Each line in the records below that has the word "time" should be copied.

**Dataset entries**

· · · · ·

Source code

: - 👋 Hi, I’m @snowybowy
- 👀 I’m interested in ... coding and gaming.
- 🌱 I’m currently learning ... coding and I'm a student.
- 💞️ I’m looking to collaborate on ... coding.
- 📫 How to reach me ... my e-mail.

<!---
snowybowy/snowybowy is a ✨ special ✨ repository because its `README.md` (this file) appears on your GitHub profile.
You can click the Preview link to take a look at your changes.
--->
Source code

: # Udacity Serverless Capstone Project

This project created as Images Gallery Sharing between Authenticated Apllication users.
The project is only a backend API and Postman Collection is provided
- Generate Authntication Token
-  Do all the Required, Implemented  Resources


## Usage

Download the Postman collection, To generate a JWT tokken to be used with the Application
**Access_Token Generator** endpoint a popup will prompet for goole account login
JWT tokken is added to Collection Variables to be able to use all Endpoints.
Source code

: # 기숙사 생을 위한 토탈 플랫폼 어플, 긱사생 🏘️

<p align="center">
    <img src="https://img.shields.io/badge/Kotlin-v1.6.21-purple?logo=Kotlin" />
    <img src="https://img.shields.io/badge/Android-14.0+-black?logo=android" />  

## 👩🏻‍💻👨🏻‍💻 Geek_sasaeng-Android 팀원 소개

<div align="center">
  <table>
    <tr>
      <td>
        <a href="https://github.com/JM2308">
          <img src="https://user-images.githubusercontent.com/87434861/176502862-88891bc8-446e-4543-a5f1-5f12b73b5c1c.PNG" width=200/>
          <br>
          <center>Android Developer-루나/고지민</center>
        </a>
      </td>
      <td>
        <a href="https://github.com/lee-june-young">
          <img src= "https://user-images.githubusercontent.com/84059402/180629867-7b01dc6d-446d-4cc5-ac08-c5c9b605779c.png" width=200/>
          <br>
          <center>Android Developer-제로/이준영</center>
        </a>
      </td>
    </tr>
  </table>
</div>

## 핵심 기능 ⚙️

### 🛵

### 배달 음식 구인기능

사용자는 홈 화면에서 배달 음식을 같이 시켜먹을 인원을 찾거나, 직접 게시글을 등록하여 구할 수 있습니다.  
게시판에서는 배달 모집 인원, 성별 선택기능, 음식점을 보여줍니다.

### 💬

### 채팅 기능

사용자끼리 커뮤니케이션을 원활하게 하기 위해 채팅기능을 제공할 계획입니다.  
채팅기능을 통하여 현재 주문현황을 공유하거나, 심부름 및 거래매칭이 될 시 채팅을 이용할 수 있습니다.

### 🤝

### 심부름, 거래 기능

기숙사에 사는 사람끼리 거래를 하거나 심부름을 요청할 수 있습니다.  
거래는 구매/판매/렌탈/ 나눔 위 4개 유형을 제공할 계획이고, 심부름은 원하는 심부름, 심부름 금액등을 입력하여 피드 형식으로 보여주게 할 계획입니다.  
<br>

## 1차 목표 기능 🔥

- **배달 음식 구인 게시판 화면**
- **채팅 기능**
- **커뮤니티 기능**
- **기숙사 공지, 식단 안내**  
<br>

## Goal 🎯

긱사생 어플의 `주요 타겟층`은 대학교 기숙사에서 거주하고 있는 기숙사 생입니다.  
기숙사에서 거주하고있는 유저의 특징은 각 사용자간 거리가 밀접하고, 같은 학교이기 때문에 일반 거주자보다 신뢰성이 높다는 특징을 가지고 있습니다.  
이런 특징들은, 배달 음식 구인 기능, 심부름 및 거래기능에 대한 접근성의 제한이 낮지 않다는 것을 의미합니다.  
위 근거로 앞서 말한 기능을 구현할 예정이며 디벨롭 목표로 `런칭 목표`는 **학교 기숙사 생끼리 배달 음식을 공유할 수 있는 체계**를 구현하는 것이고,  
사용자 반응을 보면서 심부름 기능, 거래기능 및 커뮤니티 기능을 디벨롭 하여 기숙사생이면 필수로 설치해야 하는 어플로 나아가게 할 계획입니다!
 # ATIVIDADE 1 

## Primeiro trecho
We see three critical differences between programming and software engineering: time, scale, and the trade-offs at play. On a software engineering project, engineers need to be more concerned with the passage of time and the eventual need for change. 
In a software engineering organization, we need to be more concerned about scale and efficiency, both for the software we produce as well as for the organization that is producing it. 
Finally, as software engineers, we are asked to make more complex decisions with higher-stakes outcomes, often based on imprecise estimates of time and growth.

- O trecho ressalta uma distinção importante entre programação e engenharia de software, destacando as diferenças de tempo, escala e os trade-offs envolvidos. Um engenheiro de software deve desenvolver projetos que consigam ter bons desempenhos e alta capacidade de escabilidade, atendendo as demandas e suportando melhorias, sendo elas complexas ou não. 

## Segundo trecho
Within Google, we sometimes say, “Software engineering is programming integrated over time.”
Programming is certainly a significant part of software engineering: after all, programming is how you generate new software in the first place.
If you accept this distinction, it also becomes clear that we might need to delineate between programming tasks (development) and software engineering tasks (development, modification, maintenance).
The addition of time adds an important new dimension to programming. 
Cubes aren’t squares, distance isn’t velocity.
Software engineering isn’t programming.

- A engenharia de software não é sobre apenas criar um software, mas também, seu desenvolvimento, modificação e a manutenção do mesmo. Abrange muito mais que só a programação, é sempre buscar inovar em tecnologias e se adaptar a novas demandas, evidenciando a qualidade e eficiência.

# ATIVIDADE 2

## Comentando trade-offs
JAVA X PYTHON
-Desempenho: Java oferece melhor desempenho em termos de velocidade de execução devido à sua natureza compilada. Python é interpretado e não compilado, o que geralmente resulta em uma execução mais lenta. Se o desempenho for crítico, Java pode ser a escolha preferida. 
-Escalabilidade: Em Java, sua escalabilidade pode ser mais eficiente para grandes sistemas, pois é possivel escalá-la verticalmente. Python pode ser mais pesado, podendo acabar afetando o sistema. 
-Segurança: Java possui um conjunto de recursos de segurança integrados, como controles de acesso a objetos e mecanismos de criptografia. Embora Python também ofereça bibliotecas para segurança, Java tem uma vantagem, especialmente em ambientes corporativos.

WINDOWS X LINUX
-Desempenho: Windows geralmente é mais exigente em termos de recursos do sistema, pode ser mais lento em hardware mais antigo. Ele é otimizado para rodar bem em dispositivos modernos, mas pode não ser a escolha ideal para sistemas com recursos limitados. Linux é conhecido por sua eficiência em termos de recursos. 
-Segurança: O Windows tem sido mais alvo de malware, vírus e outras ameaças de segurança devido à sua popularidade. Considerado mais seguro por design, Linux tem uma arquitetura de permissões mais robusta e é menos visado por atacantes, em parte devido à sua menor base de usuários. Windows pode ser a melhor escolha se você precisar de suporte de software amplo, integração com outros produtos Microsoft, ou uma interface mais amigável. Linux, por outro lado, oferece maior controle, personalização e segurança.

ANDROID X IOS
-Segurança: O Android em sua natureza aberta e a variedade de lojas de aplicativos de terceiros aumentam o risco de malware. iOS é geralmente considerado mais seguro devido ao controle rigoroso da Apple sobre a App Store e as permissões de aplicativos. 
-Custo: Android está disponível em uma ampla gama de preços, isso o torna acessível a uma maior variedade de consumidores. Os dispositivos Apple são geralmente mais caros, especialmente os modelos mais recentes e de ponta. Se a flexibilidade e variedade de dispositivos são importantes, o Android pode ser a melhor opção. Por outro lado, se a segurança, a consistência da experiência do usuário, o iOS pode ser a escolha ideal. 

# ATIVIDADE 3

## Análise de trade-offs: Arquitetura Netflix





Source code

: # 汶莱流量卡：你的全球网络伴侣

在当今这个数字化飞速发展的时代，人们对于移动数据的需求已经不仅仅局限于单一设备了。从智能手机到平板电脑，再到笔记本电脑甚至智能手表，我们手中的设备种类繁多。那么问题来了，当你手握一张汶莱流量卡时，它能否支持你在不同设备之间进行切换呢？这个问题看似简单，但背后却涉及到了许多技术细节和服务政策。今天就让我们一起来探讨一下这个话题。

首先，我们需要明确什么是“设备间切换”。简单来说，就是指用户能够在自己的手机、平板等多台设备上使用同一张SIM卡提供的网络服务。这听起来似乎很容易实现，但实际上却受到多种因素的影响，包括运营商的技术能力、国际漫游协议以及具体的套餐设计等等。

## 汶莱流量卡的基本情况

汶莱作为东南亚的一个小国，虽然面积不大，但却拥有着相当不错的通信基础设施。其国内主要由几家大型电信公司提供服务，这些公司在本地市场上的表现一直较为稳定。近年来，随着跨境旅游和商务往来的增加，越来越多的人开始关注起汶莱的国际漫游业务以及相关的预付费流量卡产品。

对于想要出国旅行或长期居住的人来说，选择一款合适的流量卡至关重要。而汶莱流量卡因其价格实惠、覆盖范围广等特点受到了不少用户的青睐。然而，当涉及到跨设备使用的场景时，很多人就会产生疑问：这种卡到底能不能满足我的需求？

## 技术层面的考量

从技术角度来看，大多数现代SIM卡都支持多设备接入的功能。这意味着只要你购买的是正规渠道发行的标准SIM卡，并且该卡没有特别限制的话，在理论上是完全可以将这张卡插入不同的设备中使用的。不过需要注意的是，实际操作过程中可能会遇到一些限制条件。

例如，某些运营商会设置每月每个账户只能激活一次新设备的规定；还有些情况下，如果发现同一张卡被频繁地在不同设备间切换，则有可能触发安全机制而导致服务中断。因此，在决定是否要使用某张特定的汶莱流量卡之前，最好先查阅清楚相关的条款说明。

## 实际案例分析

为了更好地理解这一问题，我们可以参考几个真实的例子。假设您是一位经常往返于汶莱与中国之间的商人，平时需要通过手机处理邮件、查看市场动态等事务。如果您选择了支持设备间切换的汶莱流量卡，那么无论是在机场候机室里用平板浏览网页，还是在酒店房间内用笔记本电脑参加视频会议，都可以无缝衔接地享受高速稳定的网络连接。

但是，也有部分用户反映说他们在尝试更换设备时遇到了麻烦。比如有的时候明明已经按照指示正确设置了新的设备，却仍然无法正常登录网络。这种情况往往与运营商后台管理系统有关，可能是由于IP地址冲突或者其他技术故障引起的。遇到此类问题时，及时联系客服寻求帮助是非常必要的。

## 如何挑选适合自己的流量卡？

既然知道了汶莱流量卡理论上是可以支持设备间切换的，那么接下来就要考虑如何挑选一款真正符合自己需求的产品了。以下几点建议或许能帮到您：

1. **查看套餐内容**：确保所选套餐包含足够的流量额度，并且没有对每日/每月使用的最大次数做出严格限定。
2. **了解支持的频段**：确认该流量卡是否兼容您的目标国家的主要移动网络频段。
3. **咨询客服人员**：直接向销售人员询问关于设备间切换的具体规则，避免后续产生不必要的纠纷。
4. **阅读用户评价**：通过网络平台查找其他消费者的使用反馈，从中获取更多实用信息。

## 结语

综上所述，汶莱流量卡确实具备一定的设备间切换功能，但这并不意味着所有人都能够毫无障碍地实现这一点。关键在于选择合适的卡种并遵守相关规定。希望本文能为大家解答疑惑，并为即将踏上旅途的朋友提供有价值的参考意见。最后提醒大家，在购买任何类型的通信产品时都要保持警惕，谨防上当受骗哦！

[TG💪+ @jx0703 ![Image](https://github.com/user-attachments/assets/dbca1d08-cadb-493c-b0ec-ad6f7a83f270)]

· · · · ·

**TASK SOLUTION**
We see three critical differences between programming and software engineering: time, scale, and the trade-offs at play. On a software engineering project, engineers need to be more concerned with the passage of time and the eventual need for change. 
Finally, as software engineers, we are asked to make more complex decisions with higher-stakes outcomes, often based on imprecise estimates of time and growth.
Within Google, we sometimes say, “Software engineering is programming integrated over time.”
The addition of time adds an important new dimension to programming. 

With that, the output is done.